Once I proved beyond a shadow of a doubt that the supernatural actually existed to myself, it was not so very hard to have faith in God once again.
 

GiantHouseKey

Well-Known Member
Katzpur said:
But I believe God knew how important it was that He answer that prayer. He knew it would influence the way I thought of him forever.

Wow what a story :)! I guess you already believed in God at this point though? Or at least you had been told that he existed from your mother. Did it really lead you to believe in God or did it just strengthen the faith you already had?
Do I believe God answered my prayer? Absolutely. Would I have that much faith today? Probably not
Why do you not have that much faith today? If you believe in God and that he will answer prayers just like Jesus said he would, why would you not believe now what you believed then?

GhK.
 

Charity

Let's go racing boys !
Also, can you tell us in detail about the moment you found your faith?
In all honesty, My grandfather led me to church the first couple of times I ever went, I was 5. So I guess I really was "led"
I had a personal experience and once I was in Church I knew there was a connection between the two. The experience/God......:angel2:
 

Katzpur

Not your average Mormon
Wow what a story :)!
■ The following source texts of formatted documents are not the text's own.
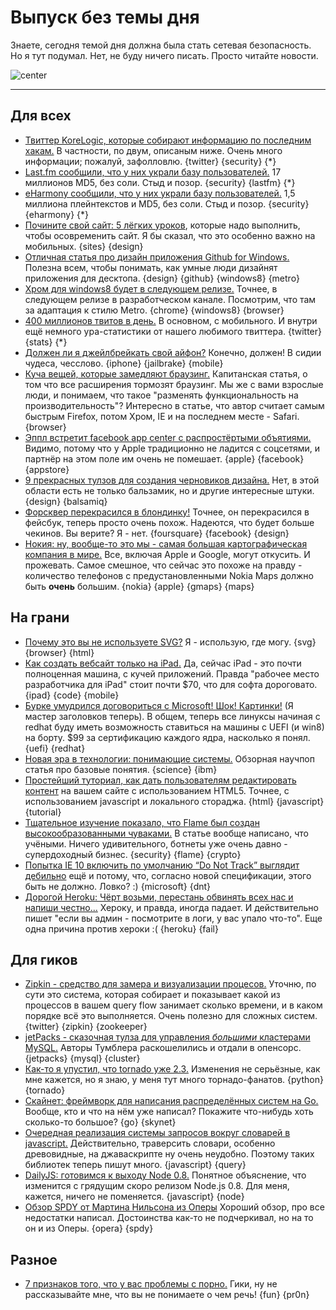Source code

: # Выпуск без темы дня

Знаете, сегодня темой дня должна была стать сетевая безопасность.
Но я тут подумал. Нет, не буду ничего писать. Просто читайте новости.

![center](http://chyo.ru/360801825735.png)

-----

## Для всех

* [Твиттер KoreLogic, которые собирают информацию по последним хакам.](https://twitter.com/#!/CrackMeIfYouCan) В частности, по двум, описаным ниже. Очень много информации; пожалуй, зафолловлю. {twitter} {security} {*}
* [Last.fm сообщили, что у них украли базу пользователей.](http://www.lastfm.ru/passwordsecurity) 17 миллионов MD5, без соли. Стыд и позор. {security} {lastfm} {*}
* [eHarmony сообщили, что у них украли базу пользователей.](http://arstechnica.com/security/2012/06/eharmony-confirms-member-passwords-compromise/) 1,5 миллиона плейнтекстов и MD5, без соли. Стыд и позор. {security} {eharmony} {*}
* [Почините свой сайт: 5 лёгких уроков](http://www.inc.com/michael-mothner/fix-your-website-5-things-to-change-now.html), которые надо выполнить, чтобы осовременить сайт. Я бы сказал, что это особенно важно на мобильных. {sites} {design}
* [Отличная статья про дизайн приложения Github for Windows.](https://github.com/blog/1151-designing-github-for-windows) Полезна всем, чтобы понимать, как умные люди дизайнят приложения для десктопа. {design} {github} {windows8} {metro}
* [Хром для windows8 будет в следующем релизе.](http://techcrunch.com/2012/06/07/chrome-for-metro-set-to-arrive-in-next-dev-channel-release/) Точнее, в следующем релизе в разработческом канале. Посмотрим, что там за адаптация к  стилю Metro. {chrome} {windows8} {browser}
* [400 миллионов твитов в день.](http://news.cnet.com/8301-1023_3-57448388-93/twitter-hits-400-million-tweets-per-day-mostly-mobile/) В основном, с мобильного. И внутри ещё немного ура-статистики от нашего любимого твиттера. {twitter} {stats} {*}
* [Должен ли я джейлбрейкать свой айфон?](http://www.businessinsider.com/iphone-jailbreaking-2012-6) Конечно, должен! В сидии чудеса, чесслово. {iphone} {jailbrake} {mobile}
* [Куча вещей, которые замедляют браузинг.](http://news.yahoo.com/blogs/upgrade-your-life/speed-browsing-161606208.html) Капитанская статья, о том что все расширения тормозят браузинг. Мы же с вами взрослые люди, и понимаем, что такое "разменять функциональность на производительность"? Интересно в статье, что автор считает самым быстрым Firefox, потом Хром, IE и на последнем месте - Safari. {browser}
* [Эппл встретит facebook app center с распростёртыми объятиями.](http://thenextweb.com/insider/2012/06/07/heres-why-apple-will-welcome-facebooks-app-center-with-open-arms/) Видимо, потому что у Apple традиционно не ладится с соцсетями, и партнёр на этом поле им очень не помешает. {apple} {facebook} {appstore}
* [9 прекрасных тулзов для создания черновиков дизайна.](http://mashable.com/2012/06/07/mockup-tools/) Нет, в этой области есть не только бальзамик, но и другие интересные штуки. {design} {balsamiq}
* [Форсквер перекрасился в блондинку!](http://techcrunch.com/2012/06/06/foursquare-gets-a-new-look-redesign-makes-checking-in-stickier-and-more-social/) Точнее, он перекрасился в фейсбук, теперь просто очень похож. Надеются, что будет больше чекинов. Вы верите? Я - нет. {foursquare} {facebook} {design}
* [Нокия: ну, вообще-то это мы - самая большая картографическая компания в мире.](http://news.cnet.com/8301-1035_3-57448489-94/nokia-were-basically-the-worlds-largest-maps-company/) Все, включая Apple и Google, могут откусить. И прожевать. Самое смешное, что сейчас это похоже на правду - количество телефонов с предустановленными Nokia Maps должно быть **очень** большим. {nokia} {apple} {gmaps} {maps}

## На грани

* [Почему это вы не используете SVG?](http://net.tutsplus.com/tutorials/why-arent-you-using-svg/) Я - использую, где могу. {svg} {browser} {html}
* [Как создать вебсайт только на iPad.](http://webdesign.tutsplus.com/tutorials/workflow-tutorials/build-a-complete-website-on-an-ipad/) Да, сейчас iPad - это почти полноценная машина, с кучей приложений. Правда "рабочее место разработчика для iPad" стоит почти $70, что для софта дороговато. {ipad} {code} {mobile}
* [Бурке умудрился договориться с Microsoft! Шок! Картинки!](http://www.wired.com/wiredenterprise/2012/06/microsoft-and-red-hat/) (Я мастер заголовков теперь). В общем, теперь все линуксы начиная с redhat буду иметь возможность ставиться на машины с UEFI (и win8) на борту. $99 за сертификацию каждого ядра, насколько я понял. {uefi} {redhat}
* [Новая эра в технологии: понимающие системы.](http://www.research.ibm.com/new-era-of-computing.shtml) Обзорная научпоп статья про базовые понятия. {science} {ibm}
* [Простейший туториал, как дать пользователям редактировать контент](http://www.developerdrive.com/2012/06/allowing-users-to-edit-text-content-with-html5/) на вашем сайте с использованием HTML5. Точнее, с использованием javascript и локального стораджа. {html} {javascript} {tutorial}
* [Тщательное изучение показало, что Flame был создан высокообразованными чуваками.](http://arstechnica.com/security/2012/06/flame-crypto-breakthrough/) В статье вообще написано, что учёными. Ничего удивительного, ботнеты уже очень давно - супердоходный бизнес. {security} {flame} {crypto}
* [Попытка IE 10 включить по умолчанию “Do Not Track” выглядит дебильно](http://arstechnica.com/information-technology/2012/06/ie-10s-do-not-track-default-dies-quick-death/) ещё и потому, что, согласно новой спецификации, этого быть не должно. Ловко? :) {microsoft} {dnt}
* [Дорогой Heroku: Чёрт возьми, перестань обвинять всех нас и напиши честно...](http://blog.pardner.com/2012/06/dear-heroku-dammit-quit-blaming-all-of-us-when-you-fail-do-this-instead/) Хероку, и правда, иногда падает. И действительно пишет "если вы админ - посмотрите в логи, у вас упало что-то". Еще одна причина против хероки :( {heroku} {fail}

## Для гиков

* [Zipkin - средство для замера и визуализации процесов.](https://github.com/twitter/zipkin) Уточню, по сути это система, которая собирает и показывает какой из процессов в вашем query flow занимает сколько времени, и в каком порядке всё это выполняется. Очень полезно для сложных систем. {twitter} {zipkin} {zookeeper}
* [jetPacks - сказочная тулза для управления *большими* кластерами MySQL.](http://engineering.tumblr.com/post/24612921290/jetpants-a-toolkit-for-huge-mysql-topologies) Авторы Тумблера раскошелились и отдали в опенсорс. {jetpacks} {mysql} {cluster}
* [Как-то я упустил, что tornado уже 2.3.](http://www.tornadoweb.org/documentation/releases/v2.3.0.html) Изменения не серьёзные, как мне кажется, но я знаю, у меня тут много торнадо-фанатов. {python} {tornado}
* [Скайнет: фреймворк для написания распределённых систем на Go.](https://github.com/bketelsen/skynet) Вообще, кто и что на нём уже написал? Покажите что-нибудь хоть сколько-то большое? {go} {skynet}
* [Очередная реализация системы запросов вокруг словарей в javascript.](https://github.com/agilosoftware/objeq) Действительно, траверсить словари, особенно древовидные, на джаваскрипте ну очень неудобно. Поэтому таких библиотек теперь пишут много. {javascript} {query}
* [DailyJS: готовимся к выходу Node 0.8.](http://dailyjs.com/2012/06/07/node-updates/) Понятное объяснение, что изменится с грядущим скоро релизом Node.js 0.8. Для меня, кажется, ничего не поменяется. {javascript} {node}
* [Обзор SPDY от Мартина Нильсона из Оперы](http://lists.w3.org/Archives/Public/ietf-http-wg/2012AprJun/0498) Хороший обзор, про все недостатки написал. Достоинства как-то не подчеркивал, но на то он и из Оперы. {opera} {spdy}

## Разное

* [7 признаков того, что у вас проблемы с порно.](http://psychcentral.com/blog/archives/2012/06/07/7-warning-signs-you-might-have-a-porn-problem/) Гики, ну не рассказывайте мне, что вы не понимаете о чем речь! {fun} {pr0n}

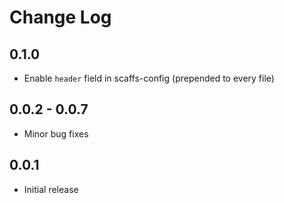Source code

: # Change Log

## 0.1.0

* Enable `header` field in scaffs-config (prepended to every file)

## 0.0.2 - 0.0.7

* Minor bug fixes

## 0.0.1

* Initial release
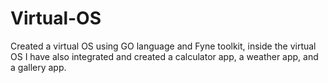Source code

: # Virtual-OS
Created a virtual OS using GO language and Fyne toolkit, inside the virtual OS I have also integrated and created a calculator app, a weather app, and a gallery app.
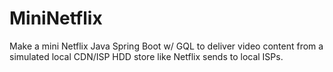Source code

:# MiniNetflix
Make a mini Netflix Java Spring Boot w/ GQL to deliver video content from a simulated local CDN/ISP HDD store like Netflix sends to local ISPs.
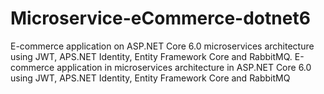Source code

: # Microservice-eCommerce-dotnet6
E-commerce application on ASP.NET Core 6.0 microservices architecture using JWT, APS.NET Identity, Entity Framework Core and RabbitMQ. E-commerce application in microservices architecture in ASP.NET Core 6.0 using JWT, APS.NET Identity, Entity Framework Core and RabbitMQ
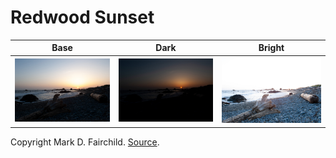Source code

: # Redwood Sunset

| Base | Dark | Bright |
|:--:|:--:|:--:|
| ![base](6.jpg) | ![dark](3.jpg) | ![bright](9.jpg) |

Copyright Mark D. Fairchild. [Source](http://rit-mcsl.org/fairchild//HDR.html).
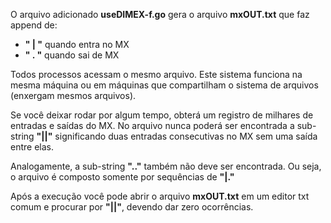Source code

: O arquivo adicionado **useDIMEX-f.go** gera o arquivo **mxOUT.txt** que faz append de:

-   **" | "** quando entra no MX
-   **" . "** quando sai de MX

Todos processos acessam o mesmo arquivo. Este sistema funciona na mesma máquina ou em máquinas que compartilham o sistema de arquivos (enxergam mesmos arquivos).

Se você deixar rodar por algum tempo, obterá um registro de milhares de entradas e saídas do MX. No arquivo nunca poderá ser encontrada a sub-string **"||"** significando duas entradas consecutivas no MX sem uma saída entre elas.

Analogamente, a sub-string **".."** também não deve ser encontrada. Ou seja, o arquivo é composto somente por sequências de **"|."**

Após a execução você pode abrir o arquivo **mxOUT.txt** em um editor txt comum e procurar por **"||"**, devendo dar zero ocorrências.
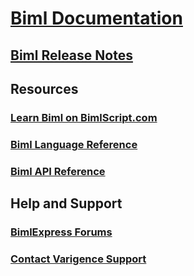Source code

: # [Biml Documentation](index.md)
## [Biml Release Notes](biml-release-notes.md)
## Resources
### [Learn Biml on BimlScript.com](http://bimlscript.com/)
### [Biml Language Reference](https://varigence.com/Documentation/Language/Index)
### [Biml API Reference](https://varigence.com/Documentation/Api/Index)
## Help and Support
### [BimlExpress Forums](https://varigence.com/Forums?forumName=Biml)
### [Contact Varigence Support](https://varigence.com/Support)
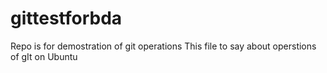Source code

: # gittestforbda
Repo is for demostration of git operations
This file to say about operstions of gIt on Ubuntu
I guess you already believed in God at this point though? Or at least you had been told that he existed from your mother. Did it really lead you to believe in God or did it just strengthen the faith you already had?
Yes, I definitely believed in God at that point and it was because my parents had told me He existed. Kids that age will believe anything, you know. ;) It's weird, though, I can't recall anybody drilling the idea into my head. There were never any threats of what might happen to me if I didn't believe or anything like that. So I'd say it just strengthened the faith I already had. It did a darned good job of it, though.

Why do you not have that much faith today? If you believe in God and that he will answer prayers just like Jesus said he would, why would you not believe now what you believed then?
I understand prayer differently now. As a little child, I figured that if I believed enough, I'd get whatever I wanted. I have come to realize that that's not how it works, and that God doesn't always go along with all of my demands. Sometimes He simply gives me what I need. I've learned to be grateful for that, and I've learned that He often rewards my faith by granting me some of the things I don't really need, too.
 

IF_u_knew

Curious
Also, can you tell us in detail about the moment you found your faith?

I let go of faith and in that, I found the Knowledge of G.d. While most fear His judgments (as is evident by either denying that He exists or by using a man or other such idol to focus their attention on), I rather find great comfort and strength in His judgments; and His Law was exactly as He declared it to be... perfect for converting the soul!